* _Raw data_
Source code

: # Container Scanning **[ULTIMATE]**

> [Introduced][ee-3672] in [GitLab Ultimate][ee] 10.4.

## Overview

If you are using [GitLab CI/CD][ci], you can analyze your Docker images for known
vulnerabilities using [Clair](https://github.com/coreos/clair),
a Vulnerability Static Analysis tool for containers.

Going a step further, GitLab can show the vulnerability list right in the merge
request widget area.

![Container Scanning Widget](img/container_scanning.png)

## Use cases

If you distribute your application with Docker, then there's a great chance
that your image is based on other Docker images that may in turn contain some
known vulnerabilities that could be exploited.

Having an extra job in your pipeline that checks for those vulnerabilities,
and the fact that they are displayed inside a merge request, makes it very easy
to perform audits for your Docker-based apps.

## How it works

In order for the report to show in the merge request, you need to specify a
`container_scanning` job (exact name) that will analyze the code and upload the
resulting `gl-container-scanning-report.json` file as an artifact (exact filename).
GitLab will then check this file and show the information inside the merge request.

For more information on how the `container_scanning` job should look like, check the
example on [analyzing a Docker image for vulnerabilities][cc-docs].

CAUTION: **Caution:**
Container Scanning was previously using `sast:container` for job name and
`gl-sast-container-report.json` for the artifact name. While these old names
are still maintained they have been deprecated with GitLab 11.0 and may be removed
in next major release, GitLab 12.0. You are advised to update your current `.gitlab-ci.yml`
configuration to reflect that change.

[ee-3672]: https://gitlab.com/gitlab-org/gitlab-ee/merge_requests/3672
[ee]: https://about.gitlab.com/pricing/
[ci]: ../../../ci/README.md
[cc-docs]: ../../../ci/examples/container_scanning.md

* _Aim of the exercise_
The string "docs" shows up in some lines of the listing. Copy each such line.

* _Answer space_
example on [analyzing a Docker image for vulnerabilities][cc-docs].
[cc-docs]: ../../../ci/examples/container_scanning.md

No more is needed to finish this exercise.